Ses deux frères, Surachart et Surakiat, sont aussi candidats pour Pheu Thai, le premier dans une circonscription de Bangkok et le second sur la liste du parti (les députés thaïlandais sont élus selon un système complexe mêlant scrutin majoritaire et proportionnel). A l’Assemblée nationale comme dans les cabinets ministériels, les Thienthong appartiennent au paysage de la vie politique du royaume. Dans les années 1990, ils avaient la réputation de faire ou défaire les gouvernements. Les zones rurales sont le pré carré de ces clans influents, qui dépassent le cadre idéologique.
Ils offrent un gage de stabilité dans un royaume à l’histoire politique mouvementée, émaillée par douze coups d’Etat réussis depuis la fin de la monarchie absolue en 1932. Mais dans la lignée des manifestations pro-démocratie de 2020, des voix dénoncent leur mainmise.
«Ces familles ont gagné beaucoup d’argent et d’influence dans les années 1970 et 1980, dans un système dépourvu d’Etat de droit et en symbiose avec les responsables locaux de l’armée, de la police et de l’administration», a remarqué Pasuk Phongpaichit, économiste à l’université Chulalongkorn de Bangkok. «Cette élection oppose deux systèmes. Un dominé par les familles politiques, et un autre avec une nouvelle génération d’électeurs plus enclins à trouver l’idéologie d’un parti plus attractive.
Lequel va gagner? C’est très incertain». «S’impliquer en politique, c’est quelque chose de plus grand qu’une entreprise familiale», explique Treenuch (50 ans), ministre de l’Education du gouvernement sortant, qui vise un sixième mandat consécutif.
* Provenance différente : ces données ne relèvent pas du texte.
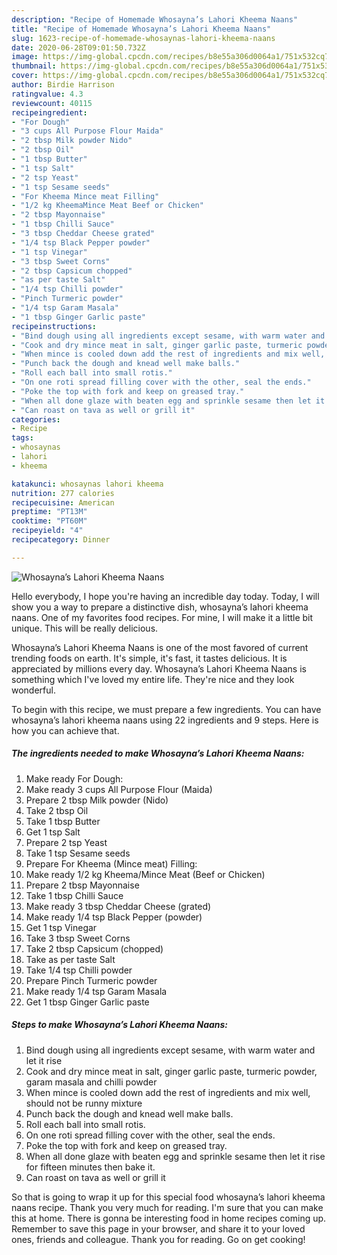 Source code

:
 ```yaml
---
description: "Recipe of Homemade Whosayna’s Lahori Kheema Naans"
title: "Recipe of Homemade Whosayna’s Lahori Kheema Naans"
slug: 1623-recipe-of-homemade-whosaynas-lahori-kheema-naans
date: 2020-06-28T09:01:50.732Z
image: https://img-global.cpcdn.com/recipes/b8e55a306d0064a1/751x532cq70/whosaynas-lahori-kheema-naans-recipe-main-photo.jpg
thumbnail: https://img-global.cpcdn.com/recipes/b8e55a306d0064a1/751x532cq70/whosaynas-lahori-kheema-naans-recipe-main-photo.jpg
cover: https://img-global.cpcdn.com/recipes/b8e55a306d0064a1/751x532cq70/whosaynas-lahori-kheema-naans-recipe-main-photo.jpg
author: Birdie Harrison
ratingvalue: 4.3
reviewcount: 40115
recipeingredient:
- "For Dough"
- "3 cups All Purpose Flour Maida"
- "2 tbsp Milk powder Nido"
- "2 tbsp Oil"
- "1 tbsp Butter"
- "1 tsp Salt"
- "2 tsp Yeast"
- "1 tsp Sesame seeds"
- "For Kheema Mince meat Filling"
- "1/2 kg KheemaMince Meat Beef or Chicken"
- "2 tbsp Mayonnaise"
- "1 tbsp Chilli Sauce"
- "3 tbsp Cheddar Cheese grated"
- "1/4 tsp Black Pepper powder"
- "1 tsp Vinegar"
- "3 tbsp Sweet Corns"
- "2 tbsp Capsicum chopped"
- "as per taste Salt"
- "1/4 tsp Chilli powder"
- "Pinch Turmeric powder"
- "1/4 tsp Garam Masala"
- "1 tbsp Ginger Garlic paste"
recipeinstructions:
- "Bind dough using all ingredients except sesame, with warm water and let it rise"
- "Cook and dry mince meat in salt, ginger garlic paste, turmeric powder, garam masala and chilli powder"
- "When mince is cooled down add the rest of ingredients and mix well, should not be runny mixture"
- "Punch back the dough and knead well make balls."
- "Roll each ball into small rotis."
- "On one roti spread filling cover with the other, seal the ends."
- "Poke the top with fork and keep on greased tray."
- "When all done glaze with beaten egg and sprinkle sesame then let it rise for fifteen minutes then bake it."
- "Can roast on tava as well or grill it"
categories:
- Recipe
tags:
- whosaynas
- lahori
- kheema

katakunci: whosaynas lahori kheema 
nutrition: 277 calories
recipecuisine: American
preptime: "PT13M"
cooktime: "PT60M"
recipeyield: "4"
recipecategory: Dinner

---
```



![Whosayna’s Lahori Kheema Naans](https://img-global.cpcdn.com/recipes/b8e55a306d0064a1/751x532cq70/whosaynas-lahori-kheema-naans-recipe-main-photo.jpg)

Hello everybody, I hope you're having an incredible day today. Today, I will show you a way to prepare a distinctive dish, whosayna’s lahori kheema naans. One of my favorites food recipes. For mine, I will make it a little bit unique. This will be really delicious.

Whosayna’s Lahori Kheema Naans is one of the most favored of current trending foods on earth. It's simple, it's fast, it tastes delicious. It is appreciated by millions every day. Whosayna’s Lahori Kheema Naans is something which I've loved my entire life. They're nice and they look wonderful.




To begin with this recipe, we must prepare a few ingredients. You can have whosayna’s lahori kheema naans using 22 ingredients and 9 steps. Here is how you can achieve that.

<!--inarticleads1-->

##### The ingredients needed to make Whosayna’s Lahori Kheema Naans:

1. Make ready For Dough:
1. Make ready 3 cups All Purpose Flour (Maida)
1. Prepare 2 tbsp Milk powder (Nido)
1. Take 2 tbsp Oil
1. Take 1 tbsp Butter
1. Get 1 tsp Salt
1. Prepare 2 tsp Yeast
1. Take 1 tsp Sesame seeds
1. Prepare For Kheema (Mince meat) Filling:
1. Make ready 1/2 kg Kheema/Mince Meat (Beef or Chicken)
1. Prepare 2 tbsp Mayonnaise
1. Take 1 tbsp Chilli Sauce
1. Make ready 3 tbsp Cheddar Cheese (grated)
1. Make ready 1/4 tsp Black Pepper (powder)
1. Get 1 tsp Vinegar
1. Take 3 tbsp Sweet Corns
1. Take 2 tbsp Capsicum (chopped)
1. Take as per taste Salt
1. Take 1/4 tsp Chilli powder
1. Prepare Pinch Turmeric powder
1. Make ready 1/4 tsp Garam Masala
1. Get 1 tbsp Ginger Garlic paste




<!--inarticleads2-->

##### Steps to make Whosayna’s Lahori Kheema Naans:

1. Bind dough using all ingredients except sesame, with warm water and let it rise
1. Cook and dry mince meat in salt, ginger garlic paste, turmeric powder, garam masala and chilli powder
1. When mince is cooled down add the rest of ingredients and mix well, should not be runny mixture
1. Punch back the dough and knead well make balls.
1. Roll each ball into small rotis.
1. On one roti spread filling cover with the other, seal the ends.
1. Poke the top with fork and keep on greased tray.
1. When all done glaze with beaten egg and sprinkle sesame then let it rise for fifteen minutes then bake it.
1. Can roast on tava as well or grill it




So that is going to wrap it up for this special food whosayna’s lahori kheema naans recipe. Thank you very much for reading. I'm sure that you can make this at home. There is gonna be interesting food in home recipes coming up. Remember to save this page in your browser, and share it to your loved ones, friends and colleague. Thank you for reading. Go on get cooking!
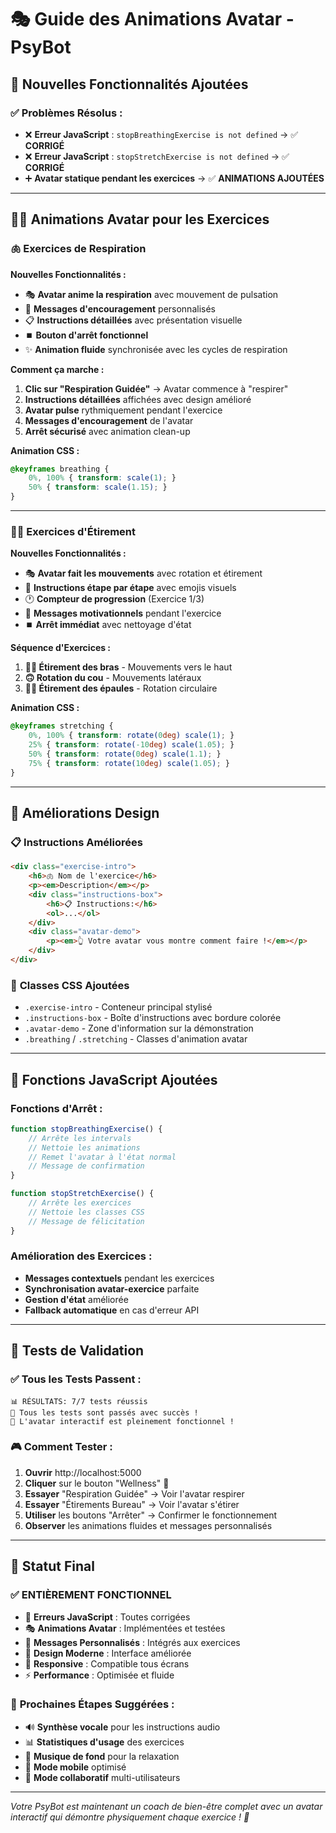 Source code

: # 🎭 Guide des Animations Avatar - PsyBot

## 🚀 Nouvelles Fonctionnalités Ajoutées

### ✅ **Problèmes Résolus :**
- ❌ **Erreur JavaScript** : `stopBreathingExercise is not defined` → ✅ **CORRIGÉ**
- ❌ **Erreur JavaScript** : `stopStretchExercise is not defined` → ✅ **CORRIGÉ**
- ➕ **Avatar statique pendant les exercices** → ✅ **ANIMATIONS AJOUTÉES**

---

## 🧘‍♀️ **Animations Avatar pour les Exercices**

### 🫁 **Exercices de Respiration**

**Nouvelles Fonctionnalités :**
- 🎭 **Avatar anime la respiration** avec mouvement de pulsation
- 💬 **Messages d'encouragement** personnalisés
- 📋 **Instructions détaillées** avec présentation visuelle
- ⏹️ **Bouton d'arrêt fonctionnel** 
- ✨ **Animation fluide** synchronisée avec les cycles de respiration

**Comment ça marche :**
1. **Clic sur "Respiration Guidée"** → Avatar commence à "respirer"
2. **Instructions détaillées** affichées avec design amélioré
3. **Avatar pulse** rythmiquement pendant l'exercice
4. **Messages d'encouragement** de l'avatar
5. **Arrêt sécurisé** avec animation clean-up

**Animation CSS :**
```css
@keyframes breathing {
    0%, 100% { transform: scale(1); }
    50% { transform: scale(1.15); }
}
```

---

### 🤸‍♀️ **Exercices d'Étirement**

**Nouvelles Fonctionnalités :**
- 🎭 **Avatar fait les mouvements** avec rotation et étirement
- 📝 **Instructions étape par étape** avec emojis visuels
- 🕐 **Compteur de progression** (Exercice 1/3)
- 💪 **Messages motivationnels** pendant l'exercice
- ⏹️ **Arrêt immédiat** avec nettoyage d'état

**Séquence d'Exercices :**
1. **🙆‍♀️ Étirement des bras** - Mouvements vers le haut
2. **🙃 Rotation du cou** - Mouvements latéraux
3. **🤷‍♀️ Étirement des épaules** - Rotation circulaire

**Animation CSS :**
```css
@keyframes stretching {
    0%, 100% { transform: rotate(0deg) scale(1); }
    25% { transform: rotate(-10deg) scale(1.05); }
    50% { transform: rotate(0deg) scale(1.1); }
    75% { transform: rotate(10deg) scale(1.05); }
}
```

---

## 🎨 **Améliorations Design**

### 📋 **Instructions Améliorées**
```html
<div class="exercise-intro">
    <h6>🫁 Nom de l'exercice</h6>
    <p><em>Description</em></p>
    <div class="instructions-box">
        <h6>📋 Instructions:</h6>
        <ol>...</ol>
    </div>
    <div class="avatar-demo">
        <p><em>👆 Votre avatar vous montre comment faire !</em></p>
    </div>
</div>
```

### 🎯 **Classes CSS Ajoutées**
- `.exercise-intro` - Conteneur principal stylisé
- `.instructions-box` - Boîte d'instructions avec bordure colorée
- `.avatar-demo` - Zone d'information sur la démonstration
- `.breathing` / `.stretching` - Classes d'animation avatar

---

## 🔧 **Fonctions JavaScript Ajoutées**

### **Fonctions d'Arrêt :**
```javascript
function stopBreathingExercise() {
    // Arrête les intervals
    // Nettoie les animations
    // Remet l'avatar à l'état normal
    // Message de confirmation
}

function stopStretchExercise() {
    // Arrête les exercices
    // Nettoie les classes CSS
    // Message de félicitation
}
```

### **Amélioration des Exercices :**
- **Messages contextuels** pendant les exercices
- **Synchronisation avatar-exercice** parfaite
- **Gestion d'état** améliorée
- **Fallback automatique** en cas d'erreur API

---

## 🧪 **Tests de Validation**

### ✅ **Tous les Tests Passent :**
```
📊 RÉSULTATS: 7/7 tests réussis
🎉 Tous les tests sont passés avec succès !
🚀 L'avatar interactif est pleinement fonctionnel !
```

### 🎮 **Comment Tester :**
1. **Ouvrir** http://localhost:5000
2. **Cliquer** sur le bouton "Wellness" 🧿
3. **Essayer** "Respiration Guidée" → Voir l'avatar respirer
4. **Essayer** "Étirements Bureau" → Voir l'avatar s'étirer
5. **Utiliser** les boutons "Arrêter" → Confirmer le fonctionnement
6. **Observer** les animations fluides et messages personnalisés

---

## 🚀 **Statut Final**

### ✅ **ENTIÈREMENT FONCTIONNEL**
- 🔧 **Erreurs JavaScript** : Toutes corrigées
- 🎭 **Animations Avatar** : Implémentées et testées
- 💬 **Messages Personnalisés** : Intégrés aux exercices
- 🎨 **Design Moderne** : Interface améliorée
- 📱 **Responsive** : Compatible tous écrans
- ⚡ **Performance** : Optimisée et fluide

### 🎯 **Prochaines Étapes Suggérées :**
- 🔊 **Synthèse vocale** pour les instructions audio
- 📊 **Statistiques d'usage** des exercices
- 🎵 **Musique de fond** pour la relaxation
- 📱 **Mode mobile** optimisé
- 🤝 **Mode collaboratif** multi-utilisateurs

---

*Votre PsyBot est maintenant un coach de bien-être complet avec un avatar interactif qui démontre physiquement chaque exercice ! 🎉*
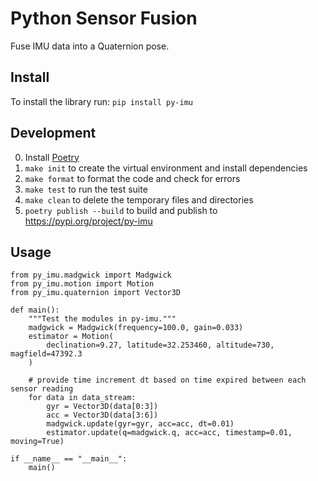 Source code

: # Python Sensor Fusion
Fuse IMU data into a Quaternion pose.

## Install
To install the library run: `pip install py-imu`

## Development
0. Install [Poetry](https://python-poetry.org/docs/#installing-with-the-official-installer)
1. `make init` to create the virtual environment and install dependencies
2. `make format` to format the code and check for errors
3. `make test` to run the test suite
4. `make clean` to delete the temporary files and directories
5. `poetry publish --build` to build and publish to https://pypi.org/project/py-imu

## Usage
```
from py_imu.madgwick import Madgwick
from py_imu.motion import Motion
from py_imu.quaternion import Vector3D

def main():
    """Test the modules in py-imu."""
    madgwick = Madgwick(frequency=100.0, gain=0.033)
    estimator = Motion(
        declination=9.27, latitude=32.253460, altitude=730, magfield=47392.3
    )

    # provide time increment dt based on time expired between each sensor reading
    for data in data_stream:
        gyr = Vector3D(data[0:3])
        acc = Vector3D(data[3:6])
        madgwick.update(gyr=gyr, acc=acc, dt=0.01)
        estimator.update(q=madgwick.q, acc=acc, timestamp=0.01, moving=True)

if __name__ == "__main__":
    main()
```
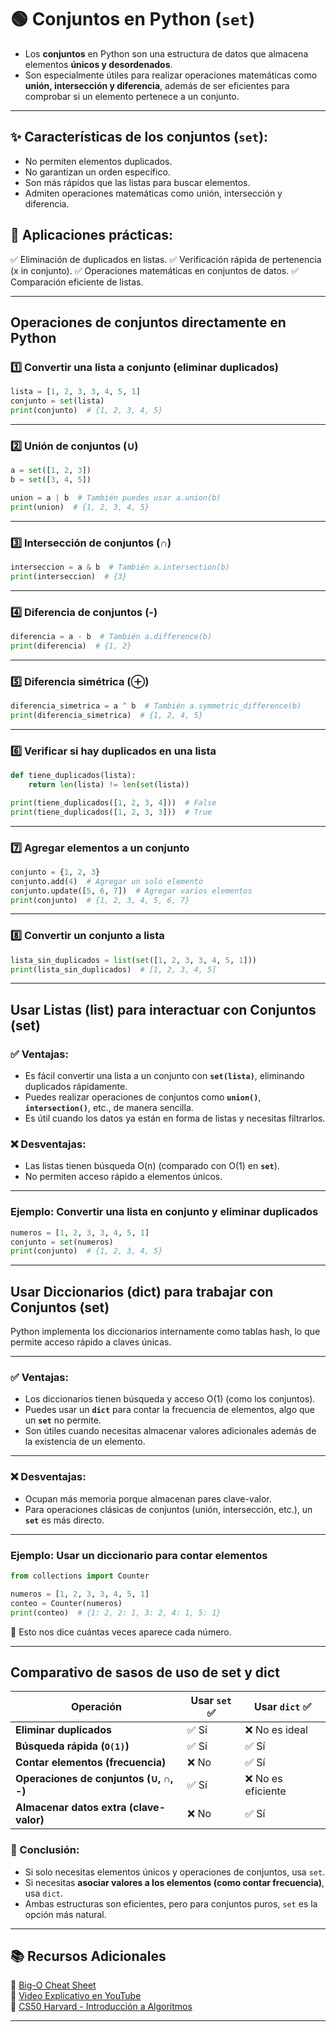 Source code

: # 🟢 Conjuntos en Python (`set`)
- Los **conjuntos** en Python son una estructura de datos que almacena elementos **únicos y desordenados**. 
- Son especialmente útiles para realizar operaciones matemáticas como **unión, intersección y diferencia**, además de ser eficientes para comprobar si un elemento pertenece a un conjunto.

---

## ✨ Características de los conjuntos (`set`):
- No permiten elementos duplicados.  
- No garantizan un orden específico.  
- Son más rápidos que las listas para buscar elementos.  
- Admiten operaciones matemáticas como unión, intersección y diferencia.  

## 🚀 Aplicaciones prácticas:
✅ Eliminación de duplicados en listas.
✅ Verificación rápida de pertenencia (x in conjunto).
✅ Operaciones matemáticas en conjuntos de datos.
✅ Comparación eficiente de listas.

---

## Operaciones de conjuntos directamente en Python
### 1️⃣ Convertir una lista a conjunto (eliminar duplicados)
```python
lista = [1, 2, 3, 3, 4, 5, 1]
conjunto = set(lista)
print(conjunto)  # {1, 2, 3, 4, 5}
```

---

### 2️⃣ Unión de conjuntos (∪)
```python
a = set([1, 2, 3])
b = set([3, 4, 5])

union = a | b  # También puedes usar a.union(b)
print(union)  # {1, 2, 3, 4, 5}
```

---

###  3️⃣ Intersección de conjuntos (∩)
```python
interseccion = a & b  # También a.intersection(b)
print(interseccion)  # {3}
```

---

### 4️⃣ Diferencia de conjuntos (-)
```python
diferencia = a - b  # También a.difference(b)
print(diferencia)  # {1, 2}
```

---

### 5️⃣ Diferencia simétrica (⊕)
```python
diferencia_simetrica = a ^ b  # También a.symmetric_difference(b)
print(diferencia_simetrica)  # {1, 2, 4, 5}
```

---

### 6️⃣ Verificar si hay duplicados en una lista
```python
def tiene_duplicados(lista):
    return len(lista) != len(set(lista))

print(tiene_duplicados([1, 2, 3, 4]))  # False
print(tiene_duplicados([1, 2, 3, 3]))  # True
```
---

### 7️⃣ Agregar elementos a un conjunto
```python
conjunto = {1, 2, 3}
conjunto.add(4)  # Agregar un solo elemento
conjunto.update([5, 6, 7])  # Agregar varios elementos
print(conjunto)  # {1, 2, 3, 4, 5, 6, 7}
```

---

### 8️⃣ Convertir un conjunto a lista
```python
lista_sin_duplicados = list(set([1, 2, 3, 3, 4, 5, 1]))
print(lista_sin_duplicados)  # [1, 2, 3, 4, 5]
```

---

## Usar Listas (list) para interactuar con Conjuntos (set)
### ✅ Ventajas:  
- Es fácil convertir una lista a un conjunto con  **`set(lista)`**, eliminando duplicados rápidamente.
- Puedes realizar operaciones de conjuntos como **`union()`**, **`intersection()`**, etc., de manera sencilla.
- Es útil cuando los datos ya están en forma de listas y necesitas filtrarlos.

### ❌ Desventajas:
- Las listas tienen búsqueda O(n) (comparado con O(1) en **`set`**).
- No permiten acceso rápido a elementos únicos.

---

### Ejemplo: Convertir una lista en conjunto y eliminar duplicados
```python
numeros = [1, 2, 3, 3, 4, 5, 1]
conjunto = set(numeros)
print(conjunto)  # {1, 2, 3, 4, 5}
```

---

## Usar Diccionarios (dict) para trabajar con Conjuntos (set)
Python implementa los diccionarios internamente como tablas hash, lo que permite acceso rápido a claves únicas.

---

### ✅ Ventajas:  
- Los diccionarios tienen búsqueda y acceso O(1) (como los conjuntos).
- Puedes usar un **`dict`** para contar la frecuencia de elementos, algo que un **`set`** no permite.
- Son útiles cuando necesitas almacenar valores adicionales además de la existencia de un elemento.

---

### ❌ Desventajas:
- Ocupan más memoria porque almacenan pares clave-valor.
- Para operaciones clásicas de conjuntos (unión, intersección, etc.), un **`set`** es más directo.

---

### Ejemplo: Usar un diccionario para contar elementos
```python
from collections import Counter

numeros = [1, 2, 3, 3, 4, 5, 1]
conteo = Counter(numeros)
print(conteo)  # {1: 2, 2: 1, 3: 2, 4: 1, 5: 1}
```
📌 Esto nos dice cuántas veces aparece cada número.

---

## Comparativo de sasos de uso de set y dict

| **Operación**                          | **Usar `set`** ✅ | **Usar `dict`** ✅ |
|-----------------------------------------|------------------|------------------|
| **Eliminar duplicados**                 | ✅ Sí            | ❌ No es ideal   |
| **Búsqueda rápida (`O(1)`)**            | ✅ Sí            | ✅ Sí            |
| **Contar elementos (frecuencia)**       | ❌ No            | ✅ Sí            |
| **Operaciones de conjuntos (∪, ∩, -)**  | ✅ Sí            | ❌ No es eficiente |
| **Almacenar datos extra (clave-valor)** | ❌ No            | ✅ Sí            |

### 🚀 Conclusión:
- Si solo necesitas elementos únicos y operaciones de conjuntos, usa `set`.  
- Si necesitas **asociar valores a los elementos (como contar frecuencia)**, usa `dict`. 
- Ambas estructuras son eficientes, pero para conjuntos puros, `set` es la opción más natural.

---

## 📚 Recursos Adicionales  
📖 [Big-O Cheat Sheet](https://www.bigocheatsheet.com/)  
🎥 [Video Explicativo en YouTube](https://www.youtube.com/watch?v=__vX2sjlpXU)  
📖 [CS50 Harvard - Introducción a Algoritmos](https://cs50.harvard.edu/)  

---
Les nombreux colliers de soucis oranges reçus à son meeting témoignent de sa popularité quasi intacte à Sa Kaeo. «Quand mon cousin est décédé, je leur ai demandé (aux Thienthong, NDLR) d’être en charge des funérailles, et ils l’ont fait, donc je ne peux pas les abandonner», explique Boonma Noinamkhum, 55 ans, croisé au rassemblement. Dans les coulisses, son frère Thanit suit le meeting. Elu député à cinq reprises, il ne se présente pas cette année, pour s’occuper de la gestion de la province. Malgré les apparences, les Thienthong ne sont pas invincibles.
En 2019, Sorawong avait perdu son siège de député face à un candidat PPRP. «La politique appartient à tout le monde», rappelle Yutthachai Ramphaiwan, candidat pour le parti réformiste Move Forward dans la circonscription promise à Treenuch.